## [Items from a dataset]
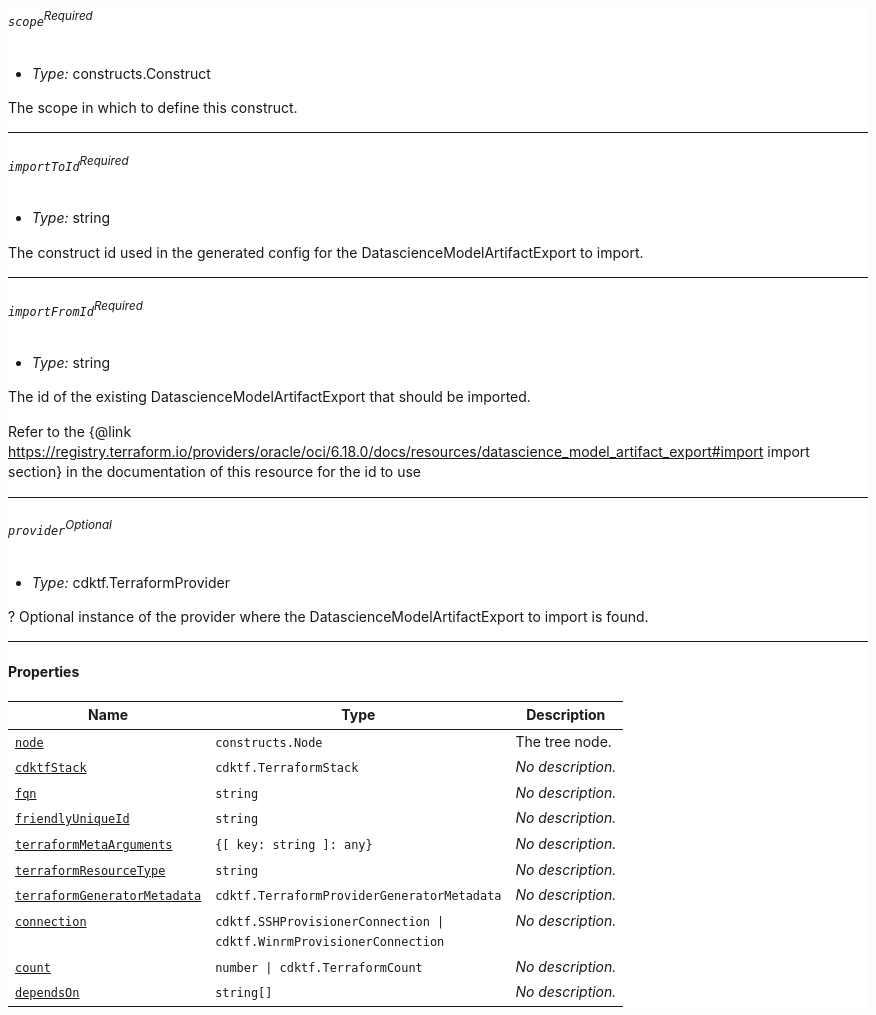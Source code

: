 ###### `scope`<sup>Required</sup> <a name="scope" id="rhizo-co-terraform-provider-oci.datascienceModelArtifactExport.DatascienceModelArtifactExport.generateConfigForImport.parameter.scope"></a>

- *Type:* constructs.Construct

The scope in which to define this construct.

---

###### `importToId`<sup>Required</sup> <a name="importToId" id="rhizo-co-terraform-provider-oci.datascienceModelArtifactExport.DatascienceModelArtifactExport.generateConfigForImport.parameter.importToId"></a>

- *Type:* string

The construct id used in the generated config for the DatascienceModelArtifactExport to import.

---

###### `importFromId`<sup>Required</sup> <a name="importFromId" id="rhizo-co-terraform-provider-oci.datascienceModelArtifactExport.DatascienceModelArtifactExport.generateConfigForImport.parameter.importFromId"></a>

- *Type:* string

The id of the existing DatascienceModelArtifactExport that should be imported.

Refer to the {@link https://registry.terraform.io/providers/oracle/oci/6.18.0/docs/resources/datascience_model_artifact_export#import import section} in the documentation of this resource for the id to use

---

###### `provider`<sup>Optional</sup> <a name="provider" id="rhizo-co-terraform-provider-oci.datascienceModelArtifactExport.DatascienceModelArtifactExport.generateConfigForImport.parameter.provider"></a>

- *Type:* cdktf.TerraformProvider

? Optional instance of the provider where the DatascienceModelArtifactExport to import is found.

---

#### Properties <a name="Properties" id="Properties"></a>

| **Name** | **Type** | **Description** |
| --- | --- | --- |
| <code><a href="#rhizo-co-terraform-provider-oci.datascienceModelArtifactExport.DatascienceModelArtifactExport.property.node">node</a></code> | <code>constructs.Node</code> | The tree node. |
| <code><a href="#rhizo-co-terraform-provider-oci.datascienceModelArtifactExport.DatascienceModelArtifactExport.property.cdktfStack">cdktfStack</a></code> | <code>cdktf.TerraformStack</code> | *No description.* |
| <code><a href="#rhizo-co-terraform-provider-oci.datascienceModelArtifactExport.DatascienceModelArtifactExport.property.fqn">fqn</a></code> | <code>string</code> | *No description.* |
| <code><a href="#rhizo-co-terraform-provider-oci.datascienceModelArtifactExport.DatascienceModelArtifactExport.property.friendlyUniqueId">friendlyUniqueId</a></code> | <code>string</code> | *No description.* |
| <code><a href="#rhizo-co-terraform-provider-oci.datascienceModelArtifactExport.DatascienceModelArtifactExport.property.terraformMetaArguments">terraformMetaArguments</a></code> | <code>{[ key: string ]: any}</code> | *No description.* |
| <code><a href="#rhizo-co-terraform-provider-oci.datascienceModelArtifactExport.DatascienceModelArtifactExport.property.terraformResourceType">terraformResourceType</a></code> | <code>string</code> | *No description.* |
| <code><a href="#rhizo-co-terraform-provider-oci.datascienceModelArtifactExport.DatascienceModelArtifactExport.property.terraformGeneratorMetadata">terraformGeneratorMetadata</a></code> | <code>cdktf.TerraformProviderGeneratorMetadata</code> | *No description.* |
| <code><a href="#rhizo-co-terraform-provider-oci.datascienceModelArtifactExport.DatascienceModelArtifactExport.property.connection">connection</a></code> | <code>cdktf.SSHProvisionerConnection \| cdktf.WinrmProvisionerConnection</code> | *No description.* |
| <code><a href="#rhizo-co-terraform-provider-oci.datascienceModelArtifactExport.DatascienceModelArtifactExport.property.count">count</a></code> | <code>number \| cdktf.TerraformCount</code> | *No description.* |
| <code><a href="#rhizo-co-terraform-provider-oci.datascienceModelArtifactExport.DatascienceModelArtifactExport.property.dependsOn">dependsOn</a></code> | <code>string[]</code> | *No description.* |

## [What to work on]
Find every line in the records that has the word "Optional". Then report the count alone.

## [Answer space]
2